The new combined tribunal is in many respects a first attempt to harmonise dispute resolution across different insurance schemes. The approach the new Commission has taken to its rules and procedural directions has been, where possible, to harmonise the approach across both schemes while recognising their differences. For example, in the Motor Accidents Division there is a ‘not ready list’ for cases where, for example, a plaintiff has undergone surgery and the condition has not stabilised such that it is capable of ascertainment. This list though is not a repository for cases which have not been prepared.
As is to be expected, the new Commission is not bound by the Rules of Evidence, and is to act according to equity, good conscience, and the substantial merits of the case without regard to technicalities or legal forms.
Parties to proceedings are entitled to be represented by a lawyer except in very limited circumstances.

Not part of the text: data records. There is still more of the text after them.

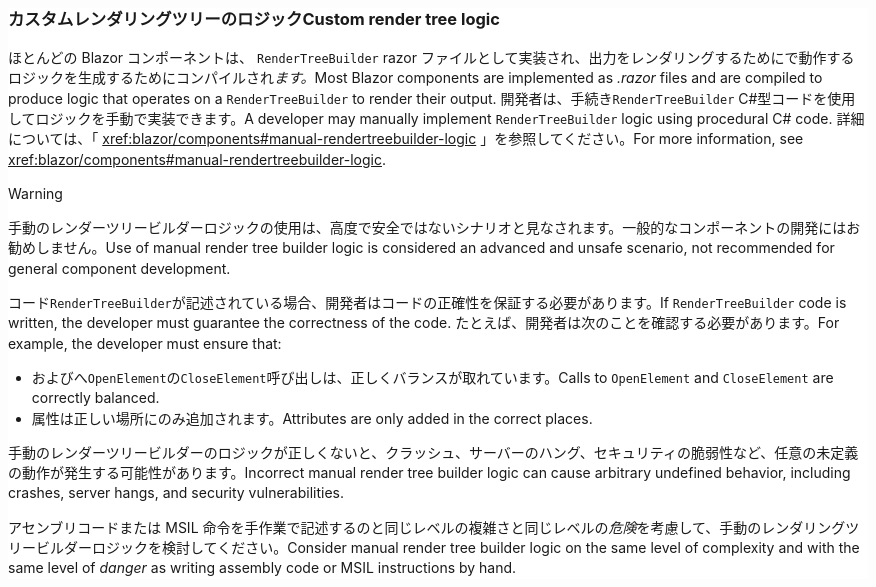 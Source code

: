 ### <a name="custom-render-tree-logic"></a><span data-ttu-id="7f333-258">カスタムレンダリングツリーのロジック</span><span class="sxs-lookup"><span data-stu-id="7f333-258">Custom render tree logic</span></span>

<span data-ttu-id="7f333-259">ほとんどの Blazor コンポーネントは、 `RenderTreeBuilder` razor ファイルとして実装され、出力をレンダリングするためにで動作するロジックを生成するためにコンパイルされ*ます。*</span><span class="sxs-lookup"><span data-stu-id="7f333-259">Most Blazor components are implemented as *.razor* files and are compiled to produce logic that operates on a `RenderTreeBuilder` to render their output.</span></span> <span data-ttu-id="7f333-260">開発者は、手続き`RenderTreeBuilder` C#型コードを使用してロジックを手動で実装できます。</span><span class="sxs-lookup"><span data-stu-id="7f333-260">A developer may manually implement `RenderTreeBuilder` logic using procedural C# code.</span></span> <span data-ttu-id="7f333-261">詳細については、「 <xref:blazor/components#manual-rendertreebuilder-logic> 」を参照してください。</span><span class="sxs-lookup"><span data-stu-id="7f333-261">For more information, see <xref:blazor/components#manual-rendertreebuilder-logic>.</span></span>

> [!WARNING]
> <span data-ttu-id="7f333-262">手動のレンダーツリービルダーロジックの使用は、高度で安全ではないシナリオと見なされます。一般的なコンポーネントの開発にはお勧めしません。</span><span class="sxs-lookup"><span data-stu-id="7f333-262">Use of manual render tree builder logic is considered an advanced and unsafe scenario, not recommended for general component development.</span></span>

<span data-ttu-id="7f333-263">コード`RenderTreeBuilder`が記述されている場合、開発者はコードの正確性を保証する必要があります。</span><span class="sxs-lookup"><span data-stu-id="7f333-263">If `RenderTreeBuilder` code is written, the developer must guarantee the correctness of the code.</span></span> <span data-ttu-id="7f333-264">たとえば、開発者は次のことを確認する必要があります。</span><span class="sxs-lookup"><span data-stu-id="7f333-264">For example, the developer must ensure that:</span></span>

* <span data-ttu-id="7f333-265">およびへ`OpenElement`の`CloseElement`呼び出しは、正しくバランスが取れています。</span><span class="sxs-lookup"><span data-stu-id="7f333-265">Calls to `OpenElement` and `CloseElement` are correctly balanced.</span></span>
* <span data-ttu-id="7f333-266">属性は正しい場所にのみ追加されます。</span><span class="sxs-lookup"><span data-stu-id="7f333-266">Attributes are only added in the correct places.</span></span>

<span data-ttu-id="7f333-267">手動のレンダーツリービルダーのロジックが正しくないと、クラッシュ、サーバーのハング、セキュリティの脆弱性など、任意の未定義の動作が発生する可能性があります。</span><span class="sxs-lookup"><span data-stu-id="7f333-267">Incorrect manual render tree builder logic can cause arbitrary undefined behavior, including crashes, server hangs, and security vulnerabilities.</span></span>

<span data-ttu-id="7f333-268">アセンブリコードまたは MSIL 命令を手作業で記述するのと同じレベルの複雑さと同じレベルの*危険*を考慮して、手動のレンダリングツリービルダーロジックを検討してください。</span><span class="sxs-lookup"><span data-stu-id="7f333-268">Consider manual render tree builder logic on the same level of complexity and with the same level of *danger* as writing assembly code or MSIL instructions by hand.</span></span>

Finally, the passage of the Act through the Parliament has not changed any of the underlying benefits or methodologies of assessing claims. One positive change is to the composition of medical appeal panels in the motor accidents jurisdiction. While previously, these panels were comprised of three medical specialists, the Act has changed this to substitute one of the medical specialists for one of the legally qualified members of the new tribunal. This is a welcome and overdue reform and will assist the new Commission in meeting the objects of the Act which require decisions to be fair, consistent, and of high quality.